Kirk Vanderbeek

Fiction

Kirk Vanderbeek is a writer of fiction, screenplays, and comics. His work has appeared or is forthcoming in Falling Star Magazine, Havok, Quagmire Magazine and more. He currently lives in Michigan with his wonderful wife and son. Find him on Twitter @KirkVanderbeek or tucked away in a local library—hunched over his laptop, pecking away at his current project.

 

The Scrape

Cold air blows through the vents and I shiver in the backseat, icy belt buckle pressed against my hip. My breath hangs in the air. The neon nylon of my puffy coat makes a pleasing sound as I rub my sleeves against my sides. The car warms slowly, cold air turning cool as heat is drawn from the rumbling engine. I feel like an astronaut, alone, shivering in the cold expanse of space—each of the windows surrounding me opaque with a thick layer of ice. Something scrapes against the windshield and a stripe of the outside world reveals itself. Another scrape, another stripe of visibility that reveals snow-covered trees, a collapsed section of wooden fence, a flash of maroon parka. Not the void of space out there, just my driveway. My dad. Another scrape reveals part of his face. Droplets frozen in his facial hair. Condensation gathering on the oversized lenses of his glasses. When he’s finished scraping three-quarters of the windshield, he makes his way to the windows. By the time he reaches mine, the car has begun to warm up. I unzip my jacket as a diagonal ribbon scratches its way across the ice of my window to reveal my dad’s face—his head tipped to the side, eyes crossed, tongue poking out of his mouth. He pulls an effortless smile from me, and I laugh and

suddenly I’m on the other side of the glass

and my son’s eyes are looking up at me. Expectation written on his face, waiting for a cue. I tip my head to the side. Cross my eyes. Grimace with my lips pulled back from my teeth. It pulls a smile from him. A giggle. He returns a face of his own—eyes wide, mouth snarling, tendons of his thin neck pulled taut. I smirk. My dad always made this look easy. Or at least it seemed that way to me. Maybe my struggles seem easy to my son. I hope they do. I don’t want him to know how hard it can be for me to pull my mouth into an expression of joy. How difficult it is to keep the ice at bay. How quickly it encroaches. How gray the sky can grow, how low it often hangs above my head. How tightly I have to squeeze my hands to stop the scraper slipping from my grip. I scrape—stripe after stripe after stripe—trying to keep the view as clear as I can for him. A smile on my face so he knows that the cold I feel has nothing, absolutely nothing, to do with him. Because it doesn’t. It doesn’t. He can’t control the weather. But then, neither can I. For a moment, the sun peeks through the cloud cover and its warmth pulls the corners of my mouth up and into an honest grin. Then the clouds roll back in, and I fight to keep the smile on my face. My son unzips his jacket, comfortable in the slowly rising heat of the car. I continue to scrape until the motion itself brings with it a ghost of warmth, unsure anymore whether my frozen face is smiling or snarling or expressionless. I make my way to the rear windshield, and my son cranes his neck to watch my progress. So I cross my eyes, furrow my brow, try to stick my tongue up my own nose. He laughs, even as the frost starts to conceal him from sight again.

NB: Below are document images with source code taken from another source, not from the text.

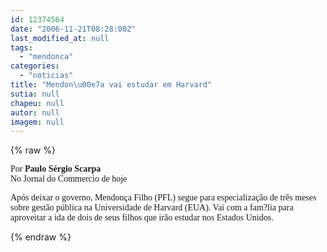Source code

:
 ```yaml
---
id: 12374564
date: "2006-11-21T08:28:00Z"
last_modified_at: null
tags:
  - "mendonca"
categories:
  - "noticias"
title: "Mendon\u00e7a vai estudar em Harvard"
sutia: null
chapeu: null
autor: null
imagem: null
---
```

{% raw %}
<p><P><FONT face=Verdana>Por <STRONG>Paulo Sérgio Scarpa</STRONG><BR>No Jornal do Commercio de hoje</FONT></P></p>
<p><P><FONT face=Verdana>Após deixar o governo, Mendonça Filho (PFL) segue para especialização de três meses sobre gestão pública na Universidade de Harvard (EUA). Vai com a fam?lia para aproveitar a ida de dois de seus filhos que irão estudar nos Estados Unidos.</FONT></P> </p>
{% endraw %}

Perhaps more than anything else I’ve written, ‘The Scrape’ obscures the line between memoir and fiction into something suitably blurry. And I think I like it that way. The first half is a mixture of some sensory input that’s still rattling around in my brain from my increasingly foggy youth, and the POV switch gives me a chance to meditate on some of the challenges inherent in parenting with depression.